-- Opening Marker --

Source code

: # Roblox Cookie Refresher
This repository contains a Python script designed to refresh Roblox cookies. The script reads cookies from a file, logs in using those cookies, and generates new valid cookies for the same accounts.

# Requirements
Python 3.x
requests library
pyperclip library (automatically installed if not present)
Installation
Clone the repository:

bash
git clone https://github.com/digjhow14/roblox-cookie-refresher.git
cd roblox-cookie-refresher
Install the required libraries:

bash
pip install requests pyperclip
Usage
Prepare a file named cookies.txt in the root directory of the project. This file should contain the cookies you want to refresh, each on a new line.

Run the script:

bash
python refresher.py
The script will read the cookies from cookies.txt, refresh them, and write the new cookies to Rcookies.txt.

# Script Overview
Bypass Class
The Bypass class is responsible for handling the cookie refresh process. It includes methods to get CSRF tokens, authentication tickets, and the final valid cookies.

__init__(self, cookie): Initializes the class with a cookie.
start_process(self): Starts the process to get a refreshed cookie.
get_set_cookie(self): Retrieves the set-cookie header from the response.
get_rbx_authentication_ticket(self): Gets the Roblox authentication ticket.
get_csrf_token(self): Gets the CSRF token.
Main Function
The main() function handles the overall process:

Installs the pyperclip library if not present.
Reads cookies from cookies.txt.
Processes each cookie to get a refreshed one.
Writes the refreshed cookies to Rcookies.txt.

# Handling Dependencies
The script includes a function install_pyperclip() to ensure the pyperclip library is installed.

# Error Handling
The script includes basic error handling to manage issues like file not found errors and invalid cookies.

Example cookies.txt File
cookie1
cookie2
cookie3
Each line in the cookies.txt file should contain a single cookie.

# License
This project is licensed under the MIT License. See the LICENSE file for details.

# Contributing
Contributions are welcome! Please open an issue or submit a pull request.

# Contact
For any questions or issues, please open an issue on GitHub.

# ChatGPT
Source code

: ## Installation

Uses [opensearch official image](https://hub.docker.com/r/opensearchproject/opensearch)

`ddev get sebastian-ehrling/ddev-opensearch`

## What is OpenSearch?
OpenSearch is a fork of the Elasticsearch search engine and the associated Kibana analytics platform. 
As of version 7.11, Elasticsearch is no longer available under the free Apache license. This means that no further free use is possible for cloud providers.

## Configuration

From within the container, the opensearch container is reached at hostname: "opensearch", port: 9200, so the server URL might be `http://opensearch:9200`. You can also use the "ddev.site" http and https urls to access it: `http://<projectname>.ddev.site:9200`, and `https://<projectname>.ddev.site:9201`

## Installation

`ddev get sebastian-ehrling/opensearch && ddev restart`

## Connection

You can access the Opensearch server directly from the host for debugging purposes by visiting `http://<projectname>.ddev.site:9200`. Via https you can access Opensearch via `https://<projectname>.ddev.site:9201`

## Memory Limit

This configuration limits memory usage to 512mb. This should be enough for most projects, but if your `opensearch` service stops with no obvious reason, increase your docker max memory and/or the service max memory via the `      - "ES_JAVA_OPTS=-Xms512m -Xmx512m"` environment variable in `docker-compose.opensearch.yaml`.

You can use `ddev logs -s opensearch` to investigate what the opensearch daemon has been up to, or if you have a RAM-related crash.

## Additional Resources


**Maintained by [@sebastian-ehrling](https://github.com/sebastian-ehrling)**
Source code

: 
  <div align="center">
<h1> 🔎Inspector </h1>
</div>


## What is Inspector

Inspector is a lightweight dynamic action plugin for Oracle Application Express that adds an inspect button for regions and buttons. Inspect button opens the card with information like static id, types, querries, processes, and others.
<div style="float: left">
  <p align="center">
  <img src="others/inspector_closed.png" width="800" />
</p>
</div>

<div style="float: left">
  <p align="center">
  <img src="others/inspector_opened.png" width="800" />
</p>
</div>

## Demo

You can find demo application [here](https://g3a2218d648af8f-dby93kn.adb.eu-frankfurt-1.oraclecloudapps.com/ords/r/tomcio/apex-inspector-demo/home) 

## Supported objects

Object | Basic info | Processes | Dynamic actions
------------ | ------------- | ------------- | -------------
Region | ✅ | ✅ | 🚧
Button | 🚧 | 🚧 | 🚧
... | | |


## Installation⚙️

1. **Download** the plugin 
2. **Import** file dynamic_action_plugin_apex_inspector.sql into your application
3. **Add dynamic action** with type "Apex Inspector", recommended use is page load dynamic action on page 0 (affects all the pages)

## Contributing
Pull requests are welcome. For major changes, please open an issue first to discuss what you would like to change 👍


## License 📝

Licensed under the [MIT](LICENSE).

-- Closing Marker --

Looking at the records above, tally the lines holding "repository" and reply with that number only.

→ **OUTPUT OF THE EXERCISE**
2